Exercise brief —
Everything in the records should be repeated exactly, down to the last character.

....

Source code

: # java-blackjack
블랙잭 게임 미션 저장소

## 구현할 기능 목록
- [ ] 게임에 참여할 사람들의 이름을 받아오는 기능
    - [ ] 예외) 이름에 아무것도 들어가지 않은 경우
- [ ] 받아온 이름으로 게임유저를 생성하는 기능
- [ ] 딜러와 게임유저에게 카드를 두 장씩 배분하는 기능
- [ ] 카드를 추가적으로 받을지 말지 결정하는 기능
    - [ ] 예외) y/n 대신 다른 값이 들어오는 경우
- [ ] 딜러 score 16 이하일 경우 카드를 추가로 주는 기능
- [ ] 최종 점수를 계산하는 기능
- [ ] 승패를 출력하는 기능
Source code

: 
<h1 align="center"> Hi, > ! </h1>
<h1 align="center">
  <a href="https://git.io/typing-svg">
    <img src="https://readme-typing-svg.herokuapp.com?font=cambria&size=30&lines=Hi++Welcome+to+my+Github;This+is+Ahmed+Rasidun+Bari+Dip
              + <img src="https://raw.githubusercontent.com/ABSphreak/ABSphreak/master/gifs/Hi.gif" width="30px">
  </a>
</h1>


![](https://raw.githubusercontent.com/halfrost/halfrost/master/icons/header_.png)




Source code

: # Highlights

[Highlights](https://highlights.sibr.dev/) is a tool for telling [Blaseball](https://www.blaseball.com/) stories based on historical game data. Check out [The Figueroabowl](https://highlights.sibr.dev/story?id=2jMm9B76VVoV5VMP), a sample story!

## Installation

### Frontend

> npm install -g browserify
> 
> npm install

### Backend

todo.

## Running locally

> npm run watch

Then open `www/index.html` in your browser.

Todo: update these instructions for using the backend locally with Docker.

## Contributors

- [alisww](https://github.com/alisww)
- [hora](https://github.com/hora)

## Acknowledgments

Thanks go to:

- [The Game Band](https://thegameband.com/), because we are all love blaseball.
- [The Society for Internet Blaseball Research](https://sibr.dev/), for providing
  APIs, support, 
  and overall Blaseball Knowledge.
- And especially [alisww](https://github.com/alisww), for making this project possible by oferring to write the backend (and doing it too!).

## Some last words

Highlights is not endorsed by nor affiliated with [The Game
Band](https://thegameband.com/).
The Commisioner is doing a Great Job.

....

Output —
Source code

: # java-blackjack
블랙잭 게임 미션 저장소

## 구현할 기능 목록
- [ ] 게임에 참여할 사람들의 이름을 받아오는 기능
    - [ ] 예외) 이름에 아무것도 들어가지 않은 경우
- [ ] 받아온 이름으로 게임유저를 생성하는 기능
- [ ] 딜러와 게임유저에게 카드를 두 장씩 배분하는 기능
- [ ] 카드를 추가적으로 받을지 말지 결정하는 기능
    - [ ] 예외) y/n 대신 다른 값이 들어오는 경우
- [ ] 딜러 score 16 이하일 경우 카드를 추가로 주는 기능
- [ ] 최종 점수를 계산하는 기능
- [ ] 승패를 출력하는 기능
Source code

: 
<h1 align="center"> Hi, > ! </h1>
<h1 align="center">
  <a href="https://git.io/typing-svg">
    <img src="https://readme-typing-svg.herokuapp.com?font=cambria&size=30&lines=Hi++Welcome+to+my+Github;This+is+Ahmed+Rasidun+Bari+Dip
              + <img src="https://raw.githubusercontent.com/ABSphreak/ABSphreak/master/gifs/Hi.gif" width="30px">
  </a>
</h1>


![](https://raw.githubusercontent.com/halfrost/halfrost/master/icons/header_.png)




Source code

: # Highlights

[Highlights](https://highlights.sibr.dev/) is a tool for telling [Blaseball](https://www.blaseball.com/) stories based on historical game data. Check out [The Figueroabowl](https://highlights.sibr.dev/story?id=2jMm9B76VVoV5VMP), a sample story!

## Installation

### Frontend

> npm install -g browserify
> 
> npm install

### Backend

todo.

## Running locally

> npm run watch

Then open `www/index.html` in your browser.

Todo: update these instructions for using the backend locally with Docker.

## Contributors

- [alisww](https://github.com/alisww)
- [hora](https://github.com/hora)

## Acknowledgments

Thanks go to:

- [The Game Band](https://thegameband.com/), because we are all love blaseball.
- [The Society for Internet Blaseball Research](https://sibr.dev/), for providing
  APIs, support, 
  and overall Blaseball Knowledge.
- And especially [alisww](https://github.com/alisww), for making this project possible by oferring to write the backend (and doing it too!).

## Some last words

Highlights is not endorsed by nor affiliated with [The Game
Band](https://thegameband.com/).
The Commisioner is doing a Great Job.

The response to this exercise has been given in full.